─── Records provided ───
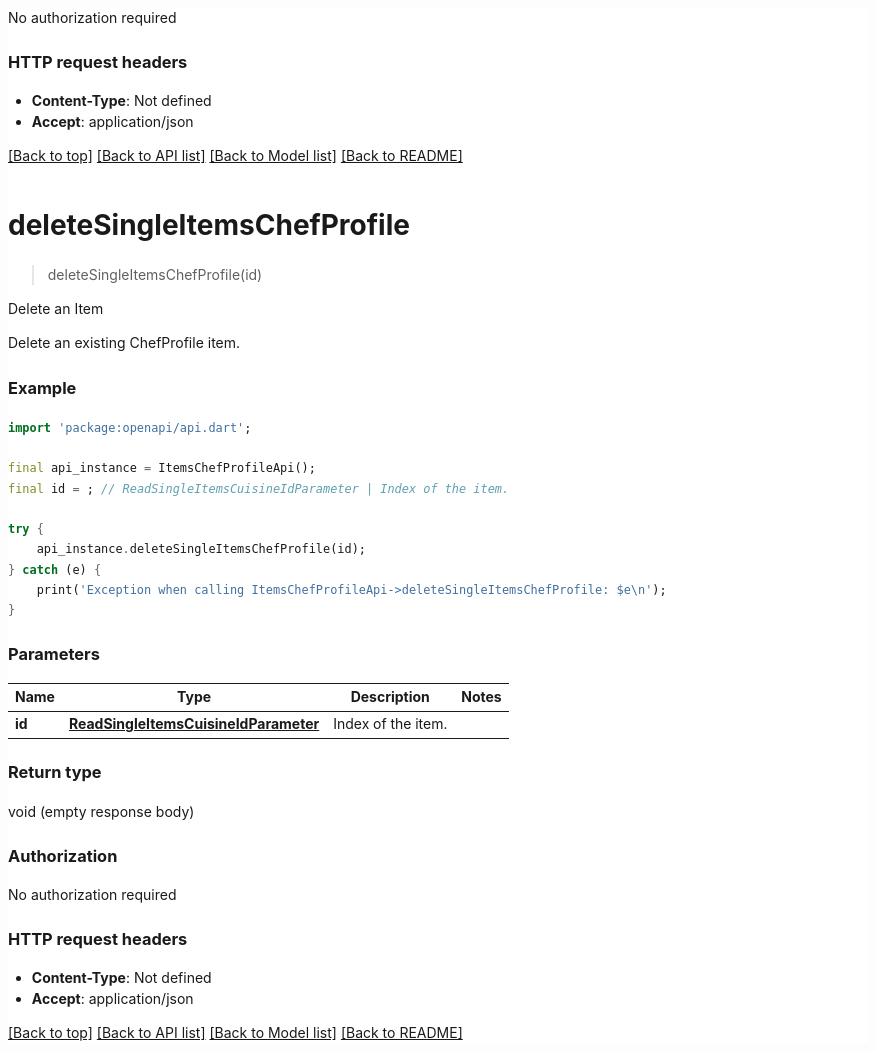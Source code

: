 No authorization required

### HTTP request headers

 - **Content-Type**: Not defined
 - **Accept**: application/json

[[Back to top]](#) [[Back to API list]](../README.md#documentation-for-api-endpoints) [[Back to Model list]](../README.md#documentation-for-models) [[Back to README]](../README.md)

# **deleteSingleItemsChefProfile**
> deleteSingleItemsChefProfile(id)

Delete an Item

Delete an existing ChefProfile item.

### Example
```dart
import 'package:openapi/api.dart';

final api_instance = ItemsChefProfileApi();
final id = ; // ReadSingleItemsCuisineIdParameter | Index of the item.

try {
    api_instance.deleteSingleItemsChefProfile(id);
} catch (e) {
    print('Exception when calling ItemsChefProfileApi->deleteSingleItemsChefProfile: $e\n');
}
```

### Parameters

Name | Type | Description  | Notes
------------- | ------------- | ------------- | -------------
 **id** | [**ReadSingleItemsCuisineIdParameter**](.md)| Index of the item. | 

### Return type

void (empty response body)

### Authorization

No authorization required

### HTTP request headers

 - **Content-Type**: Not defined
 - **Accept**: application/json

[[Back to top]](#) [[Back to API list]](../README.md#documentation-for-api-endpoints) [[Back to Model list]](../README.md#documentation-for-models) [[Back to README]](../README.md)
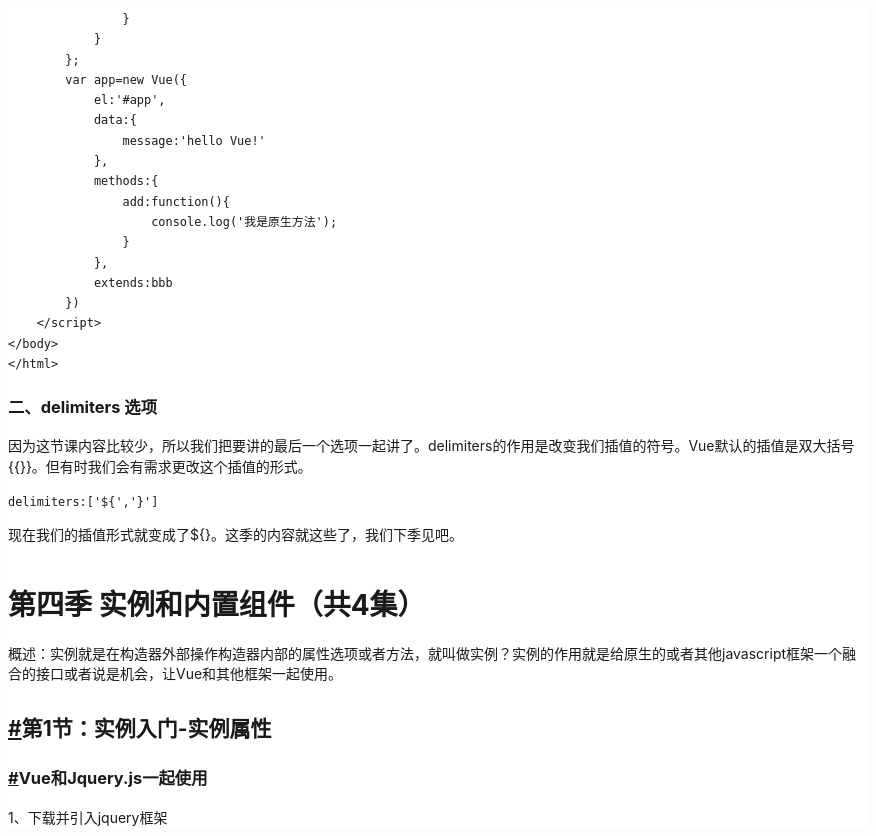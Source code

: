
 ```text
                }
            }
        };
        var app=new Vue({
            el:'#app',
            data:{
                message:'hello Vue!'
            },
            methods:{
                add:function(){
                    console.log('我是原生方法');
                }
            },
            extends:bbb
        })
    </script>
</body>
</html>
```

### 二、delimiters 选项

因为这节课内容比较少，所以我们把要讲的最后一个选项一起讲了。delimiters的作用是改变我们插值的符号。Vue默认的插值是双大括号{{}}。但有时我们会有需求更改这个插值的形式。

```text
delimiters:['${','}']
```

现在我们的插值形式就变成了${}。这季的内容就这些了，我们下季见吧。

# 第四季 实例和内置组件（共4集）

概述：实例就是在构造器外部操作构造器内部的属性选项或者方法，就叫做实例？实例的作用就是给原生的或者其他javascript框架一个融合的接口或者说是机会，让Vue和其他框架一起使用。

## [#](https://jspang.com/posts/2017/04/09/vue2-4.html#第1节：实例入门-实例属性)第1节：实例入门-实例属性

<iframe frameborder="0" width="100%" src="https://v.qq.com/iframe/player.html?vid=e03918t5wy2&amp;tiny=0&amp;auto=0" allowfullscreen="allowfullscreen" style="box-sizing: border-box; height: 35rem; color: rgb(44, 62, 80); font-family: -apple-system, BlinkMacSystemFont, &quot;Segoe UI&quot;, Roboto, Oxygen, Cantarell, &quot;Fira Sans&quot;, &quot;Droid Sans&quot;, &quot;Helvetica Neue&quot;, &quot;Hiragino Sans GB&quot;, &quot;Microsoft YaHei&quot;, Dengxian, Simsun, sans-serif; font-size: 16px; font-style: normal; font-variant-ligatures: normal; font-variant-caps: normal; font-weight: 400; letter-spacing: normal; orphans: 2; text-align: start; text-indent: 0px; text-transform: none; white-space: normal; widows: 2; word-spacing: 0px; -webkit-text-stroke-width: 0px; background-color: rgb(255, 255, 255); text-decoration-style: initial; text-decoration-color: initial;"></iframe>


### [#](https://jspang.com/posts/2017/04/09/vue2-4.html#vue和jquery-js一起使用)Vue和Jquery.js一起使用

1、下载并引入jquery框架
───
Within the records, how many lines include "final"? The answer is the number and nothing else.

[Answer to this problem]
2